SINGAPORE (Feb 8): In Singapore, long-term care for chronic conditions is complemented by the private sector, including non-profit groups and private healthcare services providers. But observers say there could be more government support for families, particularly in the areas of long-term and primary care, so as to keep these services affordable and accessible to all.
The Ministry of Health has made concerted efforts to keep medical costs under control and strengthen the provision of overall healthcare services.
Last November, it introduced benchmarks for private practice professional fees for 222 common surgical procedures, taking into account the fees charged in 2017. It has also introduced a mandatory co-payment scheme, where patients have to pay at least 5% of the total hospital bill in cash.
This is in a bid to stem the apparent overconsumption that arose from how hospitalisation insurance plans had been structured to include “riders” that would cover the whole medical bill, as charged by the hospital.
Over the years, the local government has also spent a significant amount of funds on a host of initiatives aimed at helping people manage their medical bills.
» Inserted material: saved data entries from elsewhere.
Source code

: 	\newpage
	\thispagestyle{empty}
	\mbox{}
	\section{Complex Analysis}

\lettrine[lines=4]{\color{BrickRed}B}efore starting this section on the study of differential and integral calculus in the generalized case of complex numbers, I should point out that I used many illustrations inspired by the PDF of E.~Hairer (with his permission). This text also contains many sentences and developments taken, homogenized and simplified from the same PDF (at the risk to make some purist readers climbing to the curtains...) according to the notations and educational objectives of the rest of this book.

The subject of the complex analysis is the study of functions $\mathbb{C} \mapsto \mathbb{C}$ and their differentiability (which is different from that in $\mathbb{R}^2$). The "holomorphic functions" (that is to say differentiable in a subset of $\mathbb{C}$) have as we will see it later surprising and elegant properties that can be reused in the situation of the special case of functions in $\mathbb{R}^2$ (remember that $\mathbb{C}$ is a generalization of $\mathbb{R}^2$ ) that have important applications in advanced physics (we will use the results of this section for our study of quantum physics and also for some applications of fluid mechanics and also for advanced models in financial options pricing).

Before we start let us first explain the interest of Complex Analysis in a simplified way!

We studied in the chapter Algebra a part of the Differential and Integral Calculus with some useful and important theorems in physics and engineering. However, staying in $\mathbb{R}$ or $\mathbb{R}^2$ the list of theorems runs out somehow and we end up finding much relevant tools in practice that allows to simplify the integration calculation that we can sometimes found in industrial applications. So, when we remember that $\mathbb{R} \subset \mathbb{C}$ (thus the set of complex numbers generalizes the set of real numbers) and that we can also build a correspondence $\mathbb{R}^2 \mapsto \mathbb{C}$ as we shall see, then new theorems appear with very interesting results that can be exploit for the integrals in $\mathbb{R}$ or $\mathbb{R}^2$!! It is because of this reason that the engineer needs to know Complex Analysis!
However, national expenditure for healthcare has risen steeply, increasing from $3.6 billion in 2009 to $10.5 billion in 2017. It is expected to exceed $13 billion by 2020 — about 3% of GDP, or three times the levels since 2009. And, with an ageing population and rising incidences of chronic illnesses, spending on healthcare, either by the state or an individual, is unlikely to fall.
As such, the challenge ahead is how costs can be managed even as affordable healthcare is made more accessible, particularly in primary and long-term care services.
Now, all eyes are on the upcoming Budget, which is expected to provide details of a healthcare package for the so-called Merdeka Generation, or Singaporeans born in the 1950s, and who would be in their 60s.